Some stories don’t just inform you — they quietly unsettle you, long after the credits have rolled. The Tasters is one of those films.

Having watched it myself, I found myself reflecting deeply on how essential it is that we continue to confront and remember the realities of the Second World War. We often speak about the importance of remembrance, but it is through intimate, human stories like this that history truly resonates. Watching these young women sit down to meals that could quite literally have been their last is a stark reminder of the unimaginable fear, coercion and moral conflict so many endured.
Inspired by real events and based on the bestselling novel At the Wolf’s Table by Rosella Postorino, The Tasters reconstructs the extraordinary true story of the women forced to serve as food tasters for Adolf Hitler in the final years of World War II.
In 2012, at the age of 95, Margot Wölk revealed a secret she had kept for decades: she had been one of the young German women coerced into tasting Hitler’s meals at his military headquarters, the so-called “Wolf’s Lair”. After every meal, the women were made to wait an hour to see whether they would die from poison. Margot Wölk was the only one of the group to survive the war. Her testimony inspired Postorino’s acclaimed novel, which in turn inspired this deeply moving screen adaptation.

Directed by Silvio Soldini, The Tasters is brought vividly to life by a compelling cast including Elisa Schlott, Max Riemelt and Alma Hasun. Their performances feel painfully real — not theatrical or distant, but immediate and human. You feel the dread in the waiting. The forced camaraderie.

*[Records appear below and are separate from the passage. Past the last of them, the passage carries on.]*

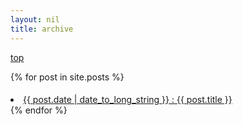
 ```yaml
---
layout: nil
title: archive
---
```


<a href="{{ site.baseurl }}">top</a>

{% for post in site.posts %}
  <li style="padding-top:5px;">
    <a href="{{ post.url }}">{{ post.date | date_to_long_string }} : {{ post.title }}</a>
  </li>
{% endfor %}

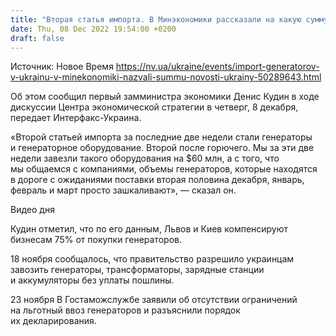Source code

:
 ```yaml
---
title: "Вторая статья импорта. В Минэкономики рассказали на какую сумму ввезли генераторов в Украину за последние две недели"
date: Thu, 08 Dec 2022 19:54:00 +0200
draft: false
---
```

Источник: Новое Время https://nv.ua/ukraine/events/import-generatorov-v-ukrainu-v-minekonomiki-nazvali-summu-novosti-ukrainy-50289643.html


 Об этом сообщил первый замминистра экономики Денис Кудин в ходе дискуссии Центра экономической стратегии в четверг, 8 декабря, передает Интерфакс-Украина.

«Второй статьей импорта за последние две недели стали генераторы и генераторное оборудование. Второй после горючего. Мы за эти две недели завезли такого оборудования на $60 млн, а с того, что мы общаемся с компаниями, объемы генераторов, которые находятся в дороге с ожиданиями поставки вторая половина декабря, январь, февраль и март просто зашкаливают», — сказал он.

 Видео дня   

Кудин отметил, что по его данным, Львов и Киев компенсируют бизнесам 75% от покупки генераторов.

18 ноября сообщалось, что правительство разрешило украинцам завозить генераторы, трансформаторы, зарядные станции и аккумуляторы без уплаты пошлины.

23 ноября В Гостаможслужбе заявили об отсутствии ограничений на льготный ввоз генераторов и разъяснили порядок их декларирования.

The quiet calculations about survival.
What struck me most is how the film avoids grand spectacle and instead focuses on the intimate, psychological toll of living under a regime where choice was stripped away. These were not soldiers on a battlefield; they were young women caught in machinery far beyond their control. And yet their story, hidden for so long, is just as important.
Director Silvio Soldini has spoken about his pursuit of “truth” in bringing this story to the screen — a desire to avoid artificiality and ensure that audiences genuinely believe in the lives of these women. As a viewer, that truth is exactly what resonates. Eighty years on, their fear, their resilience and their moral complexity feel startlingly present.
Films like The Tasters remind us that history is not abstract. It is personal. It is lived. It is endured by ordinary people placed in extraordinary, often terrifying circumstances. And in a world where the lessons of the past can feel dangerously fragile, this is precisely why such films matter.
The Tasters will be released in UK and Irish cinemas from 13th March 2026.